至顶网软件频道消息:微软将新增另一项新的Azure服务,这项服务让用户可以创建和部署容器而无需管理底层虚拟机。
这个名为Azure Container Instances (ACIs)的新服务已经从7月26日开始针对Linux容器提供公开预览了。微软方面表示,还将“在未来几周内”增加对Windows容器的支持。
ACI是一种“在几秒钟内就可以启动的容器,也是按照秒为单位收费的”,微软这样表示。用户可以选择精确的内存量和vCPU用量,这样他们就不会因为超时而收取多出来的费用,或者使用超过所需的存储量。

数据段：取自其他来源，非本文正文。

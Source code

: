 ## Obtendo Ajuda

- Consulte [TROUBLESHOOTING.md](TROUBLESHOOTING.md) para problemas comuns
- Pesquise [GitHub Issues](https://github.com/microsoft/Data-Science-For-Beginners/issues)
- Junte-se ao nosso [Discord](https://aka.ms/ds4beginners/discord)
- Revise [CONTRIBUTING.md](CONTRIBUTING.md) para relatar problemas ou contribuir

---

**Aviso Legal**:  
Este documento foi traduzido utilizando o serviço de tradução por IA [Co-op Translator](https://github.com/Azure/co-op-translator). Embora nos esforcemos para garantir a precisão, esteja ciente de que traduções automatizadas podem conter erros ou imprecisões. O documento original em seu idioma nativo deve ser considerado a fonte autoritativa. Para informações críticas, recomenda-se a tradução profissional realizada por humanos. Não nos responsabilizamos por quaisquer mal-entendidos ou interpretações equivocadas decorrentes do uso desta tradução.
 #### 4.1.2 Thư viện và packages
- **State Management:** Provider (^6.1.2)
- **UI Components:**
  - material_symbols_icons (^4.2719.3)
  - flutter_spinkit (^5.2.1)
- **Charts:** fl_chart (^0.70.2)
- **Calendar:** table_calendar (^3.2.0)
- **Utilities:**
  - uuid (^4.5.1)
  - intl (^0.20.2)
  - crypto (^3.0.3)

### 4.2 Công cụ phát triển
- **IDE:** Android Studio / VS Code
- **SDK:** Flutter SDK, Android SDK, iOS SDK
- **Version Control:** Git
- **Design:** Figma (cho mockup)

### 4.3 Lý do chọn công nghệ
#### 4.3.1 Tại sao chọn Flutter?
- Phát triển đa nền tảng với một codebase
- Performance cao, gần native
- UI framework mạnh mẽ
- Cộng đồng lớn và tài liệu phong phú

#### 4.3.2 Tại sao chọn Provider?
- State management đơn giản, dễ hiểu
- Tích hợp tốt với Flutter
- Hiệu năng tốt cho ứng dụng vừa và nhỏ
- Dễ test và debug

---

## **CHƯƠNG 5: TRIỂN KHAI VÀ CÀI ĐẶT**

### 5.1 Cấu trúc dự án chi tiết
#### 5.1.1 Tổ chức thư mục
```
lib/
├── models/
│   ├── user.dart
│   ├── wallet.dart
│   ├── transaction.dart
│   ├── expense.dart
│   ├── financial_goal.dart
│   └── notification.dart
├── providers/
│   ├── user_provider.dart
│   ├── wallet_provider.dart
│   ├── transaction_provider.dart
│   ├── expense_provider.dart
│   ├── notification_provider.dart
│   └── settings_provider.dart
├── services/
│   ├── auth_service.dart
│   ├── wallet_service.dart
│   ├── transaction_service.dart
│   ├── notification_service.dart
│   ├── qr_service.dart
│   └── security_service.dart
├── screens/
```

ACI并不是像Docker或者Kubernetes这样的编排器,而是与这些工具配合工作。
微软还发布了一个ACI Connector for Kubernetes,让Kubernetes集群可以部署ACI。连接器将让用户可以获得两方面最大的好处,让用户在同一个K8集群内同时使用虚拟机和容器实例。在这种场景下,ACI可以用于快速突发和伸缩,而虚拟机可以用于更可预测的扩展,工作负载可以在两种基础设施模式之间来回迁移,微软这样表示。
微软此前已经有了一款Azure Container Service (ACS)产品。ACS是一个容器托管环境,把虚拟机集群到一个容器服务中。ACS本身是免费的,但是用户需要为虚拟机、相关存储和网络资源支付费用。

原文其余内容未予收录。